You keep saying "refuting" the earlier scientific method, and you're using this loaded language to goad me into basically agreeing that the scientific method today is a theory that can be proven or refuted. It's not. It's a tool. It's a checklist. It's a process. Just like there were earlier forms of the calculator that produced less accurate results. We don't say "the earlier calculators were refuted." The whole thing got fine-tuned and improved until it started producing consistent results.
So your problem with my explanation is that I'm using the word "refuted" in reference to the scientific method? Fine, I'll change it to something else.
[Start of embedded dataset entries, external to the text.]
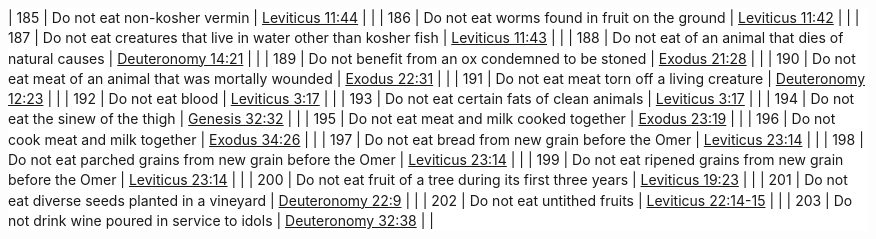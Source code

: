 |    185  |  Do not eat non-kosher vermin                                                                                                      |  [Leviticus 11:44](http://biblia.com/bible/nasb95/Leviticus%2011.44)                                                                     |                         |
|    186  |  Do not eat worms found in fruit on the ground                                                                                     |  [Leviticus 11:42](http://biblia.com/bible/nasb95/Leviticus%2011.42)                                                                     |                         |
|    187  |  Do not eat creatures that live in water other than kosher fish                                                                    |  [Leviticus 11:43](http://biblia.com/bible/nasb95/Leviticus%2011.43)                                                                     |                         |
|    188  |  Do not eat of an animal that dies of natural causes                                                                               |  [Deuteronomy 14:21](http://biblia.com/bible/nasb95/Deuteronomy%2014.21)                                                                 |                         |
|    189  |  Do not benefit from an ox condemned to be stoned                                                                                  |  [Exodus 21:28](http://biblia.com/bible/nasb95/Exodus%2021.28)                                                                           |                         |
|    190  |  Do not eat meat of an animal that was mortally wounded                                                                            |  [Exodus 22:31](http://biblia.com/bible/nasb95/Exodus%2022.31)                                                                           |                         |
|    191  |  Do not eat meat torn off a living creature                                                                                        |  [Deuteronomy 12:23](http://biblia.com/bible/nasb95/Deuteronomy%2012.23)                                                                 |                         |
|    192  |  Do not eat blood                                                                                                                  |  [Leviticus 3:17](http://biblia.com/bible/nasb95/Leviticus%203.17)                                                                       |                         |
|    193  |  Do not eat certain fats of clean animals                                                                                          |  [Leviticus 3:17](http://biblia.com/bible/nasb95/Leviticus%203.17)                                                                       |                         |
|    194  |  Do not eat the sinew of the thigh                                                                                                 |  [Genesis 32:32](http://biblia.com/bible/nasb95/Genesis%2032.32)                                                                         |                         |
|    195  |  Do not eat meat and milk cooked together                                                                                          |  [Exodus 23:19](http://biblia.com/bible/nasb95/Exodus%2023.19)                                                                           |                         |
|    196  |  Do not cook meat and milk together                                                                                                |  [Exodus 34:26](http://biblia.com/bible/nasb95/Exodus%2034.26)                                                                           |                         |
|    197  |  Do not eat bread from new grain before the Omer                                                                                   |  [Leviticus 23:14](http://biblia.com/bible/nasb95/Leviticus%2023.14)                                                                     |                         |
|    198  |  Do not eat parched grains from new grain before the Omer                                                                          |  [Leviticus 23:14](http://biblia.com/bible/nasb95/Leviticus%2023.14)                                                                     |                         |
|    199  |  Do not eat ripened grains from new grain before the Omer                                                                          |  [Leviticus 23:14](http://biblia.com/bible/nasb95/Leviticus%2023.14)                                                                     |                         |
|    200  |  Do not eat fruit of a tree during its first three years                                                                           |  [Leviticus 19:23](http://biblia.com/bible/nasb95/Leviticus%2019.23)                                                                     |                         |
|    201  |  Do not eat diverse seeds planted in a vineyard                                                                                    |  [Deuteronomy 22:9](http://biblia.com/bible/nasb95/Deuteronomy%2022.9)                                                                   |                         |
|    202  |  Do not eat untithed fruits                                                                                                        |  [Leviticus 22:14-15](http://biblia.com/bible/nasb95/Leviticus%2022.14-15)                                                               |                         |
|    203  |  Do not drink wine poured in service to idols                                                                                      |  [Deuteronomy 32:38](http://biblia.com/bible/nasb95/Deuteronomy%2032.38)                                                                 |                         |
Let's see if you have a problem with this one:
At one point, we had created and used the scientific method, let's call it SM34.
Then comes Karl Popper who figures out that there is a mistake that lots of scientists are committing, and he figures out the solution to it. This solution shows SM34 to be wrong and creates a new scientific method SM35.
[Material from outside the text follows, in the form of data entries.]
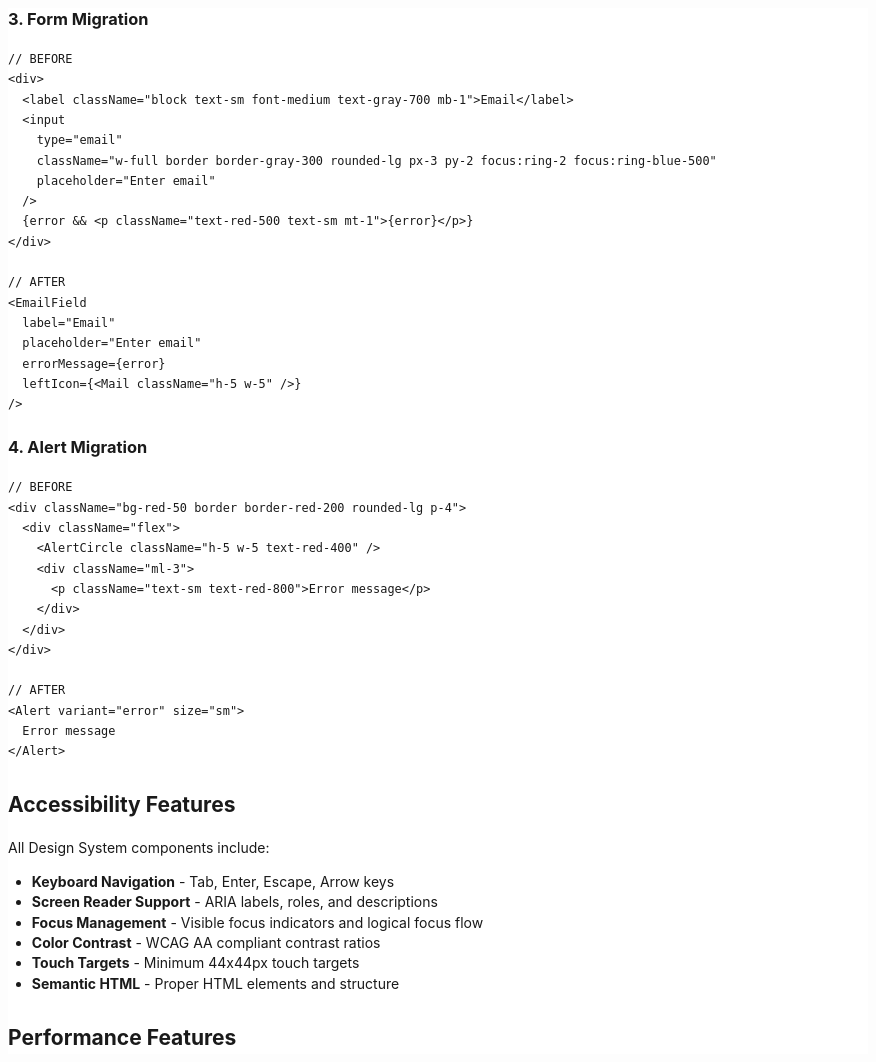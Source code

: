 ### 3. Form Migration
```tsx
// BEFORE
<div>
  <label className="block text-sm font-medium text-gray-700 mb-1">Email</label>
  <input 
    type="email"
    className="w-full border border-gray-300 rounded-lg px-3 py-2 focus:ring-2 focus:ring-blue-500"
    placeholder="Enter email"
  />
  {error && <p className="text-red-500 text-sm mt-1">{error}</p>}
</div>

// AFTER
<EmailField
  label="Email"
  placeholder="Enter email"
  errorMessage={error}
  leftIcon={<Mail className="h-5 w-5" />}
/>
```

### 4. Alert Migration
```tsx
// BEFORE
<div className="bg-red-50 border border-red-200 rounded-lg p-4">
  <div className="flex">
    <AlertCircle className="h-5 w-5 text-red-400" />
    <div className="ml-3">
      <p className="text-sm text-red-800">Error message</p>
    </div>
  </div>
</div>

// AFTER
<Alert variant="error" size="sm">
  Error message
</Alert>
```

## Accessibility Features

All Design System components include:

- **Keyboard Navigation** - Tab, Enter, Escape, Arrow keys
- **Screen Reader Support** - ARIA labels, roles, and descriptions
- **Focus Management** - Visible focus indicators and logical focus flow
- **Color Contrast** - WCAG AA compliant contrast ratios
- **Touch Targets** - Minimum 44x44px touch targets
- **Semantic HTML** - Proper HTML elements and structure

## Performance Features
SM35 is SM34 with one extra component, the Line of Demarcation.
The Line of Demarcation explains that:
A scientific theory is a theory which can, in principle, be refuted by empirical evidence.
This implies that any theory which cannot, in principle, be refuted by empirical evidence, is non-scientific.
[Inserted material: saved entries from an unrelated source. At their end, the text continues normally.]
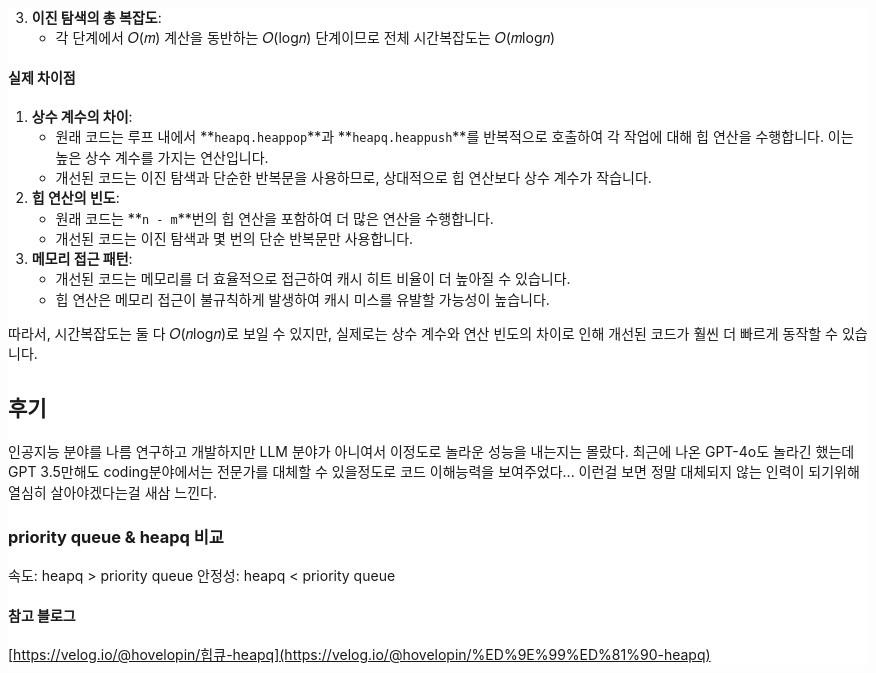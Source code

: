 3. **이진 탐색의 총 복잡도**:
    - 각 단계에서 𝑂(𝑚) 계산을 동반하는 𝑂(log⁡𝑛) 단계이므로 전체 시간복잡도는 𝑂(𝑚log⁡𝑛)
    

#### **실제 차이점**

1. **상수 계수의 차이**:
    - 원래 코드는 루프 내에서 **`heapq.heappop`**과 **`heapq.heappush`**를 반복적으로 호출하여 각 작업에 대해 힙 연산을 수행합니다. 이는 높은 상수 계수를 가지는 연산입니다.
    - 개선된 코드는 이진 탐색과 단순한 반복문을 사용하므로, 상대적으로 힙 연산보다 상수 계수가 작습니다.
2. **힙 연산의 빈도**:
    - 원래 코드는 **`n - m`**번의 힙 연산을 포함하여 더 많은 연산을 수행합니다.
    - 개선된 코드는 이진 탐색과 몇 번의 단순 반복문만 사용합니다.
3. **메모리 접근 패턴**:
    - 개선된 코드는 메모리를 더 효율적으로 접근하여 캐시 히트 비율이 더 높아질 수 있습니다.
    - 힙 연산은 메모리 접근이 불규칙하게 발생하여 캐시 미스를 유발할 가능성이 높습니다.

따라서, 시간복잡도는 둘 다 𝑂(𝑛log⁡𝑛)로 보일 수 있지만, 실제로는 상수 계수와 연산 빈도의 차이로 인해 개선된 코드가 훨씬 더 빠르게 동작할 수 있습니다.

## 후기
인공지능 분야를 나름 연구하고 개발하지만 LLM 분야가 아니여서 이정도로 놀라운 성능을 내는지는 몰랐다.
최근에 나온 GPT-4o도 놀라긴 했는데 GPT 3.5만해도 coding분야에서는 전문가를 대체할 수 있을정도로 코드 이해능력을 보여주었다...
이런걸 보면 정말 대체되지 않는 인력이 되기위해 열심히 살아야겠다는걸 새삼 느낀다. 

### priority queue & heapq 비교
속도: heapq > priority queue
안정성: heapq < priority queue

#### 참고 블로그 
[https://velog.io/@hovelopin/힙큐-heapq](https://velog.io/@hovelopin/%ED%9E%99%ED%81%90-heapq)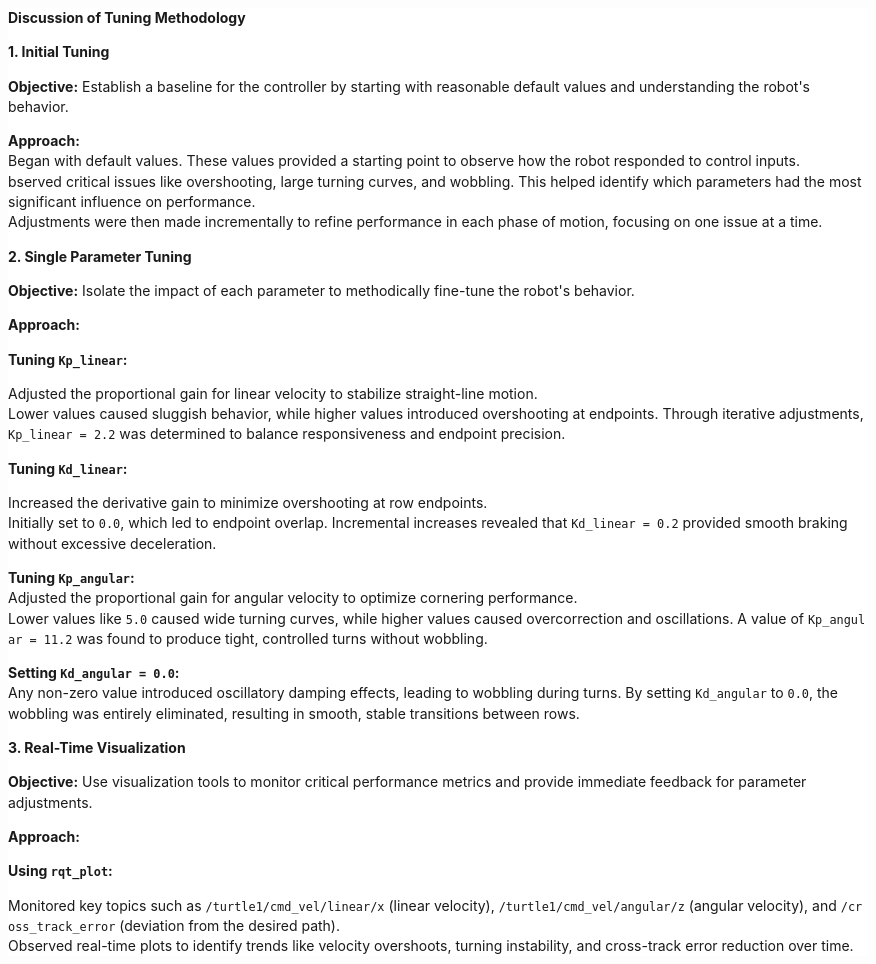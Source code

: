 

**Discussion of Tuning Methodology**

**1. Initial Tuning**

**Objective:** Establish a baseline for the controller by starting with reasonable default values and understanding the robot's behavior.  

**Approach:**  
Began with default values. These values provided a starting point to observe how the robot responded to control inputs.  
bserved critical issues like overshooting, large turning curves, and wobbling. This helped identify which parameters had the most significant influence on performance.  
Adjustments were then made incrementally to refine performance in each phase of motion, focusing on one issue at a time.

**2. Single Parameter Tuning**

**Objective:** Isolate the impact of each parameter to methodically fine-tune the robot's behavior.

**Approach:**  

**Tuning `Kp_linear`:**  

Adjusted the proportional gain for linear velocity to stabilize straight-line motion.  
Lower values caused sluggish behavior, while higher values introduced overshooting at endpoints. Through iterative adjustments, `Kp_linear = 2.2` was determined to balance responsiveness and endpoint precision.

**Tuning `Kd_linear`:**  

Increased the derivative gain to minimize overshooting at row endpoints.  
Initially set to `0.0`, which led to endpoint overlap. Incremental increases revealed that `Kd_linear = 0.2` provided smooth braking without excessive deceleration.  

**Tuning `Kp_angular`:**  
Adjusted the proportional gain for angular velocity to optimize cornering performance.  
Lower values like `5.0` caused wide turning curves, while higher values caused overcorrection and oscillations. A value of `Kp_angular = 11.2` was found to produce tight, controlled turns without wobbling. 

**Setting `Kd_angular = 0.0`:**  
Any non-zero value introduced oscillatory damping effects, leading to wobbling during turns. By setting `Kd_angular` to `0.0`, the wobbling was entirely eliminated, resulting in smooth, stable transitions between rows.

**3. Real-Time Visualization**
   
**Objective:** Use visualization tools to monitor critical performance metrics and provide immediate feedback for parameter adjustments.  

**Approach:**

**Using `rqt_plot`:**  

Monitored key topics such as `/turtle1/cmd_vel/linear/x` (linear velocity), `/turtle1/cmd_vel/angular/z` (angular velocity), and `/cross_track_error` (deviation from the desired path).  
Observed real-time plots to identify trends like velocity overshoots, turning instability, and cross-track error reduction over time.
So, anybody who claims to be doing science, and if his supposed "scientific" theory cannot, in principle, be refuted by empirical evidence, then he's not doing science.
Do you agree with Popper's Line of Demarcation?
If you do, my next point is this: What did it take to show that SM34 is wrong? Was it the case that SM34 made empirical predictions and we found that it's predictions contradicted empirical evidence? No that's not what happened. SM34 doesn't make any empirical predictions and so we can't test it against empirical evidence. What we did was use philosophical criticism to show that SM34 is wrong.
Yeah, it wasn't fair language. But the reason I asked was because I had said that, if the scientific method was faulty, we'd be getting conflicting and inaccurate results, and you said that doesn't make sense. So help me out here and spare me guessing further: what part doesn't make sense?
Ok see my explanation above (where I no longer use the word "refute" in reference to the scientific method).